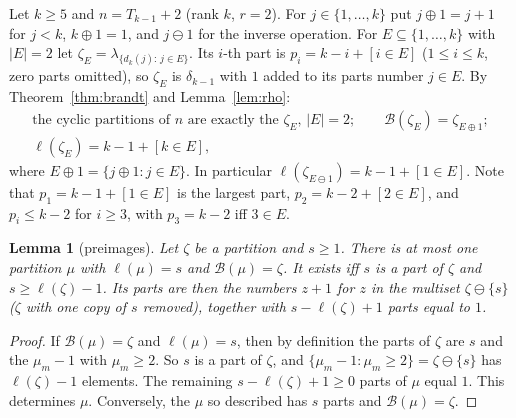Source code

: \documentclass[11pt]{article}
\newtheorem{lemma}[theorem]{Lemma}
\theoremstyle{definition}
\newcommand{\B}{\mathcal{B}}
\renewcommand{\le}{\leqslant}
\renewcommand{\ge}{\geqslant}
\begin{document}
Let $k\ge5$ and $n=T_{k-1}+2$ (rank $k$, $r=2$).  For $j\in\{1,\dots,k\}$ put $j\oplus1=j+1$ for $j<k$, $k\oplus1=1$, and
$j\ominus1$ for the inverse operation.  For $E\subseteq\{1,\dots,k\}$ with $|E|=2$ let
$\zeta_E=\lambda_{\{d_k(j):\,j\in E\}}$.  Its $i$-th part is $p_i=k-i+[i\in E]$ ($1\le i\le k$, zero parts omitted), so
$\zeta_E$ is $\delta_{k-1}$ with $1$ added to its parts number $j\in E$.  By Theorem~\ref{thm:brandt} and
Lemma~\ref{lem:rho}:
\begin{equation}\label{eq:zeta2}
\begin{gathered}
\text{the cyclic partitions of $n$ are exactly the $\zeta_E$, $|E|=2$};\qquad \B(\zeta_E)=\zeta_{E\oplus1};\\
\ell(\zeta_E)=k-1+[k\in E],
\end{gathered}
\end{equation}
where $E\oplus1=\{j\oplus1:j\in E\}$.  In particular $\ell(\zeta_{E\ominus1})=k-1+[1\in E]$.  Note that $p_1=k-1+[1\in E]$ is
the largest part, $p_2=k-2+[2\in E]$, and $p_i\le k-2$ for $i\ge3$, with $p_3=k-2$ iff $3\in E$.

\begin{lemma}[preimages]\label{lem:preim}
Let $\zeta$ be a partition and $s\ge1$.  There is at most one partition $\mu$ with $\ell(\mu)=s$ and $\B(\mu)=\zeta$.  It
exists iff $s$ is a part of $\zeta$ and $s\ge\ell(\zeta)-1$.  Its parts are then the numbers $z+1$ for $z$ in the
multiset $\zeta\ominus\{s\}$ ($\zeta$ with one copy of $s$ removed), together with $s-\ell(\zeta)+1$ parts equal to $1$.
\end{lemma}
\begin{proof}
If $\B(\mu)=\zeta$ and $\ell(\mu)=s$, then by definition the parts of $\zeta$ are $s$ and the $\mu_m-1$ with $\mu_m\ge2$.  So
$s$ is a part of $\zeta$, and $\{\mu_m-1:\mu_m\ge2\}=\zeta\ominus\{s\}$ has $\ell(\zeta)-1$ elements.  The remaining
$s-\ell(\zeta)+1\ge0$ parts of $\mu$ equal $1$.  This determines $\mu$.  Conversely, the $\mu$ so described has $s$ parts
and $\B(\mu)=\zeta$.
\end{proof}
\end{document}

§ **Task directions**
How many lines in the listing contain the word "then"? Answer with the count and nothing else.

§ **Response**
2